Kamis, Juli 9, 2026
spot_imgspot_imgspot_imgspot_img

Kasus Dugaan Penganiayaan Oknum TNI di Konawe Diselesaikan Secara Adat

KENDARIKINI.COM – Kasus dugaan penganiyaan yang dilakukan oleh oknum mengaku sebagai anggota TNI berakhir damai, Jumat (4/4/2025). Kedua belah pihak sepakat menyelesaikan kasus itu secara damai dengan penyelesaian secara adat Kalosara.

Kasi Humas Polres Konawe, Ipda Bahar membenarkan penyelesaian secara adat itu. Ia menjelaskan penyelesaian secara adat disaksikan langsung oleh berbagai pihak.

Mulai dari Kepala Desa Baini, Edy Saputra; Kepala Desa Tawarolondo, Rasnawati; tokoh masyarakat Alludin bersama pelaksana Adat, Saiful; Danramil 1417-07 Sampara Kapten Inf. Djanuar; Kapolsek Sampara Ipda Kasibun, orang tua korban dan saudara kandung oknum TNI.

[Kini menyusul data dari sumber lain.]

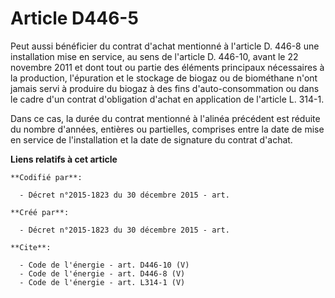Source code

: # Article D446-5

Peut aussi bénéficier du contrat d'achat mentionné à l'article D. 446-8 une installation mise en service, au sens de
l'article D. 446-10, avant le 22 novembre 2011 et dont tout ou partie des éléments principaux nécessaires à la production,
l'épuration et le stockage de biogaz ou de biométhane n'ont jamais servi à produire du biogaz à des fins d'auto-consommation
ou dans le cadre d'un contrat d'obligation d'achat en application de l'article L. 314-1. 

Dans ce cas, la durée du contrat mentionné à l'alinéa précédent est réduite du nombre d'années, entières ou partielles,
comprises entre la date de mise en service de l'installation et la date de signature du contrat d'achat.

**Liens relatifs à cet article**

	**Codifié par**:

	  - Décret n°2015-1823 du 30 décembre 2015 - art.

	**Créé par**:

	  - Décret n°2015-1823 du 30 décembre 2015 - art.

	**Cite**:

	  - Code de l'énergie - art. D446-10 (V)
	  - Code de l'énergie - art. D446-8 (V)
	  - Code de l'énergie - art. L314-1 (V)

“Bertempat di rumah kepala desa Baini telah dilaksanakan kegiatan penyelesaian secara kekeluargaan dengan Adat Kalosara terkait dugaan tindak pidana penganiyaan yang terjadi di Desa Baini,” ujar Bahar melalui keterangan resminya, Jumat (4/4).

“Perwakilan keluarga korban bersama perwakilan terduga pelaku sepakat untuk menyelesaikan permasalahan yang terjadi secara kekeluargaan dengan Adat Kalosara,” tambahnya.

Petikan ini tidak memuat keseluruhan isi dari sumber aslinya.